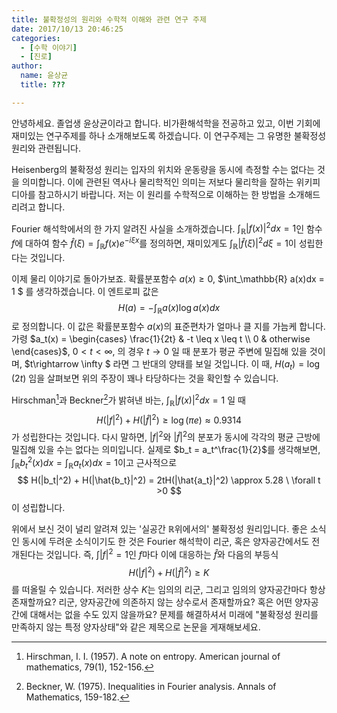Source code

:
 ```yaml
---
title: 불확정성의 원리와 수학적 이해와 관련 연구 주제
date: 2017/10/13 20:46:25
categories:
  - [수학 이야기]
  - [진로]
author:
  name: 윤상균
  title: ???

---
```

안녕하세요. 졸업생 윤상균이라고 합니다. 비가환해석학을 전공하고 있고, 이번 기회에 재미있는 연구주제를 하나 소개해보도록 하겠습니다. 이 연구주제는 그 유명한 불확정성 원리와 관련됩니다.

Heisenberg의 불확정성 원리는 입자의 위치와 운동량을 동시에 측정할 수는 없다는 것을 의미합니다. 이에 관련된 역사나 물리학적인 의미는 저보다 물리학을 잘하는 위키피디아를 참고하시기 바랍니다. 저는 이 원리를 수학적으로 이해하는 한 방법을 소개해드리려고 합니다.

Fourier 해석학에서의 한 가지 알려진 사실을 소개하겠습니다. $\int_\mathbb{R} |f(x)|^{2}dx=1$인 함수 $f$에 대하여 함수 $\hat{f}(\xi)=\int_{\mathbb{R}}f(x)e^{-i\xi x}$를 정의하면, 재미있게도 $\int_\mathbb{R} |\hat{f}(\xi)|^{2}d\xi = 1$이 성립한다는 것입니다.

이제 물리 이야기로 돌아가보죠. 확률분포함수 $a(x)\geq 0$, $\int_\mathbb{R} a(x)dx = 1 $ 를 생각하겠습니다. 이 엔트로피 값은
$$H(a)=-\int_\mathbb{R} a(x)\log a(x)dx$$
로 정의합니다. 이 값은 확률분포함수 $a(x)$의 표준편차가 얼마나 클 지를 가늠케 합니다. 가령 $a_t(x) = \begin{cases} \frac{1}{2t} & -t \leq x \leq t \\ 0 & otherwise \end{cases}$, $0<t<\infty$, 의 경우 $t\rightarrow 0$ 일 때 분포가 평균 주변에 밀집해 있을 것이며, $t\rightarrow \infty $ 라면 그 반대의 양태를 보일 것입니다. 이 때, $H(a_t)=\log (2t)$ 임을 살펴보면 위의 주장이 꽤나 타당하다는 것을 확인할 수 있습니다.

Hirschman[^4]과 Beckner[^2]가 밝혀낸 바는, $\int_\mathbb{R}|f(x)|^2 dx = 1$ 일 때
$$ H(|f|^2) + H(|\hat{f}|^2) \geq \log (\pi e) \approx 0.9314$$
가 성립한다는 것입니다. 다시 말하면, $|f|^2$와 $|\hat{f}|^2$의 분포가 동시에 각각의 평균 근방에 밀집해 있을 수는 없다는 의미입니다. 실제로 $b_t = a_t^\frac{1}{2}$를 생각해보면, $\int_\mathbb{R}b_t^2(x)dx = \int_\mathbb{R}a_t(x)dx=1$이고 근사적으로
$$ H(|b_t|^2) + H(|\hat{b_t}|^2) = 2tH(|\hat{a_t}|^2)  \approx 5.28 \ \forall t >0 $$
이 성립합니다.

위에서 보신 것이 널리 알려져 있는 '실공간 $\mathbb{R}$위에서의' 불확정성 원리입니다. 좋은 소식인 동시에 두려운 소식이기도 한 것은 Fourier 해석학이 리군, 혹은 양자공간에서도 전개된다는 것입니다. 즉, $\int |f|^2 =1$인 $f$마다 이에 대응하는 $\hat{f}$와 다음의 부등식
$$H(|f|^2) + H(|\hat{f}|^2) \geq K $$
를 떠올릴 수 있습니다. 저러한 상수 $K$는 임의의 리군, 그리고 임의의 양자공간마다 항상 존재할까요? 리군, 양자공간에 의존하지 않는 상수로서 존재할까요? 혹은 어떤 양자공간에 대해서는 없을 수도 있지 않을까요? 문제를 해결하셔서 미래에 "불확정성 원리를 만족하지 않는 특정 양자상태"와 같은 제목으로 논문을 게재해보세요.

[^2]: Beckner, W. (1975). Inequalities in Fourier analysis. Annals of Mathematics, 159-182.
[^4]: Hirschman, I. I. (1957). A note on entropy. American journal of mathematics, 79(1), 152-156.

Instructions for the task:
Could you return the listing above exactly, minus its pictures?

Task response:
Source code

:
 ```yaml
---
title: 불확정성의 원리와 수학적 이해와 관련 연구 주제
date: 2017/10/13 20:46:25
categories:
  - [수학 이야기]
  - [진로]
author:
  name: 윤상균
  title: ???

---
```

안녕하세요. 졸업생 윤상균이라고 합니다. 비가환해석학을 전공하고 있고, 이번 기회에 재미있는 연구주제를 하나 소개해보도록 하겠습니다. 이 연구주제는 그 유명한 불확정성 원리와 관련됩니다.

Heisenberg의 불확정성 원리는 입자의 위치와 운동량을 동시에 측정할 수는 없다는 것을 의미합니다. 이에 관련된 역사나 물리학적인 의미는 저보다 물리학을 잘하는 위키피디아를 참고하시기 바랍니다. 저는 이 원리를 수학적으로 이해하는 한 방법을 소개해드리려고 합니다.

Fourier 해석학에서의 한 가지 알려진 사실을 소개하겠습니다. $\int_\mathbb{R} |f(x)|^{2}dx=1$인 함수 $f$에 대하여 함수 $\hat{f}(\xi)=\int_{\mathbb{R}}f(x)e^{-i\xi x}$를 정의하면, 재미있게도 $\int_\mathbb{R} |\hat{f}(\xi)|^{2}d\xi = 1$이 성립한다는 것입니다.

이제 물리 이야기로 돌아가보죠. 확률분포함수 $a(x)\geq 0$, $\int_\mathbb{R} a(x)dx = 1 $ 를 생각하겠습니다. 이 엔트로피 값은
$$H(a)=-\int_\mathbb{R} a(x)\log a(x)dx$$
로 정의합니다. 이 값은 확률분포함수 $a(x)$의 표준편차가 얼마나 클 지를 가늠케 합니다. 가령 $a_t(x) = \begin{cases} \frac{1}{2t} & -t \leq x \leq t \\ 0 & otherwise \end{cases}$, $0<t<\infty$, 의 경우 $t\rightarrow 0$ 일 때 분포가 평균 주변에 밀집해 있을 것이며, $t\rightarrow \infty $ 라면 그 반대의 양태를 보일 것입니다. 이 때, $H(a_t)=\log (2t)$ 임을 살펴보면 위의 주장이 꽤나 타당하다는 것을 확인할 수 있습니다.

Hirschman[^4]과 Beckner[^2]가 밝혀낸 바는, $\int_\mathbb{R}|f(x)|^2 dx = 1$ 일 때
$$ H(|f|^2) + H(|\hat{f}|^2) \geq \log (\pi e) \approx 0.9314$$
가 성립한다는 것입니다. 다시 말하면, $|f|^2$와 $|\hat{f}|^2$의 분포가 동시에 각각의 평균 근방에 밀집해 있을 수는 없다는 의미입니다. 실제로 $b_t = a_t^\frac{1}{2}$를 생각해보면, $\int_\mathbb{R}b_t^2(x)dx = \int_\mathbb{R}a_t(x)dx=1$이고 근사적으로
$$ H(|b_t|^2) + H(|\hat{b_t}|^2) = 2tH(|\hat{a_t}|^2)  \approx 5.28 \ \forall t >0 $$
이 성립합니다.

위에서 보신 것이 널리 알려져 있는 '실공간 $\mathbb{R}$위에서의' 불확정성 원리입니다. 좋은 소식인 동시에 두려운 소식이기도 한 것은 Fourier 해석학이 리군, 혹은 양자공간에서도 전개된다는 것입니다. 즉, $\int |f|^2 =1$인 $f$마다 이에 대응하는 $\hat{f}$와 다음의 부등식
$$H(|f|^2) + H(|\hat{f}|^2) \geq K $$
를 떠올릴 수 있습니다. 저러한 상수 $K$는 임의의 리군, 그리고 임의의 양자공간마다 항상 존재할까요? 리군, 양자공간에 의존하지 않는 상수로서 존재할까요? 혹은 어떤 양자공간에 대해서는 없을 수도 있지 않을까요? 문제를 해결하셔서 미래에 "불확정성 원리를 만족하지 않는 특정 양자상태"와 같은 제목으로 논문을 게재해보세요.

[^2]: Beckner, W. (1975). Inequalities in Fourier analysis. Annals of Mathematics, 159-182.
[^4]: Hirschman, I. I. (1957). A note on entropy. American journal of mathematics, 79(1), 152-156.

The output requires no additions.